Defines functions SITaxa

Documented in SITaxa

#'Sequential Increase in Taxa for the PCA or PLS classifier
#'
#' The Function fits cox proportional hazard model and does classification by sequentially increasing the taxa
#' using either PCA or PLS based on the topK taxa specified.
#'
#' This function sequentially increase the number of top K taxa to be used in the PCA or PLS methods in order to obtain the risk score.

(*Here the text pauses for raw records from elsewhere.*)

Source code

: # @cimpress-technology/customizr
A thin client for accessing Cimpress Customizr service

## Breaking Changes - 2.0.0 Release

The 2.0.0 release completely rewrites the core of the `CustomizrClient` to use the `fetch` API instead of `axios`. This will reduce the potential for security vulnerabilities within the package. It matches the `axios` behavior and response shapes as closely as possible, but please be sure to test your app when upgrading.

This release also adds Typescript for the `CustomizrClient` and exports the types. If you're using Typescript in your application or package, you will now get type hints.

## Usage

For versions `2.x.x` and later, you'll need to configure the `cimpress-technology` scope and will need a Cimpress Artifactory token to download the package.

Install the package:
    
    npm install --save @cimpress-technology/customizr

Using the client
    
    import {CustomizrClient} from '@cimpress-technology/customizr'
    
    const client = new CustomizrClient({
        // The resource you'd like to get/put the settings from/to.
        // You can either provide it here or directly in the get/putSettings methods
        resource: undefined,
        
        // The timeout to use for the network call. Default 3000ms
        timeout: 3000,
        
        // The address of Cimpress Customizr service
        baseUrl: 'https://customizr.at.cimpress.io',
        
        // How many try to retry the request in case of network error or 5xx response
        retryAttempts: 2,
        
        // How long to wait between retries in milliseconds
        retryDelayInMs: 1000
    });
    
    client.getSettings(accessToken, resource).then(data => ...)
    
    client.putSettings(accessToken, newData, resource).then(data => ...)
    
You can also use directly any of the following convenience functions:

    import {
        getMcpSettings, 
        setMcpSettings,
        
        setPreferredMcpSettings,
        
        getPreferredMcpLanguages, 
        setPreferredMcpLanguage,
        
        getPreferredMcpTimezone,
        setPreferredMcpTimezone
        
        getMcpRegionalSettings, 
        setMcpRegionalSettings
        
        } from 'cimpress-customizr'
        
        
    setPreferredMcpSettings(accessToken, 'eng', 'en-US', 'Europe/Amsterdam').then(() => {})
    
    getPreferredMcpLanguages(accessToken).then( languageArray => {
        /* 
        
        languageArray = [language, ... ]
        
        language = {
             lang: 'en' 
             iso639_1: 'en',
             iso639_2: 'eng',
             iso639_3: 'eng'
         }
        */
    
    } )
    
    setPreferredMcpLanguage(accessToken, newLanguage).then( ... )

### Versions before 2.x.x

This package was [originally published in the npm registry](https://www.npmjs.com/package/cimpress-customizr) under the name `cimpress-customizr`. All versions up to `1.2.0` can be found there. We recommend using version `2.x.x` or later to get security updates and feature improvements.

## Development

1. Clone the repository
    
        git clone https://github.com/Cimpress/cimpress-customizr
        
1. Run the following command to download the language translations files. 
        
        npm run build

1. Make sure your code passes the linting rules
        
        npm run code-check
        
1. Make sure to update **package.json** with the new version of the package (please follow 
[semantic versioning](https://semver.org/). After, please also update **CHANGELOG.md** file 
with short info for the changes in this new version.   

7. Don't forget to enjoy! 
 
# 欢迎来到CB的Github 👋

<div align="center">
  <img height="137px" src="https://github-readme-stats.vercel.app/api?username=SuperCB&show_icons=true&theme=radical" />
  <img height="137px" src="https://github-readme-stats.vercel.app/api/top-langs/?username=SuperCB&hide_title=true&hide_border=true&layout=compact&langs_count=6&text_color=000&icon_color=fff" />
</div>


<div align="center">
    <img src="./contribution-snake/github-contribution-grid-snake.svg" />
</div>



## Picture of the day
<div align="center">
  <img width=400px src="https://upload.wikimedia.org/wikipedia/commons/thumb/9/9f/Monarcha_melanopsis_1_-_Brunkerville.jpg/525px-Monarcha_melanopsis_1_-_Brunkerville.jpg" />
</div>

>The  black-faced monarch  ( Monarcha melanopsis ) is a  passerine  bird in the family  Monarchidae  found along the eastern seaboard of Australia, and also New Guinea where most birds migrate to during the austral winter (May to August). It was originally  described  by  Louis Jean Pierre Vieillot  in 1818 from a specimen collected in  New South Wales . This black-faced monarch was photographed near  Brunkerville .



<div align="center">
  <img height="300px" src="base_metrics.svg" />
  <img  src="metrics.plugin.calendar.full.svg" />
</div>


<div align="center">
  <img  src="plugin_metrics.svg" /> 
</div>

#' This function internally calls \code{\link[MicrobiomeSurv]{MSpecificCoxPh}} to rank the taxa based on HR for each taxon.
#' Therefore taxa can be ordered based on increasing order of the HR for low risk group.
#' Thereafter, the function takes few top K (5 is the default) to be used in the sequential analysis.
#' @param TopK 	Top K taxa (5 by default) to be used in the sequential analysis.
#' @param Survival A vector of survival time with length equals to number of subjects.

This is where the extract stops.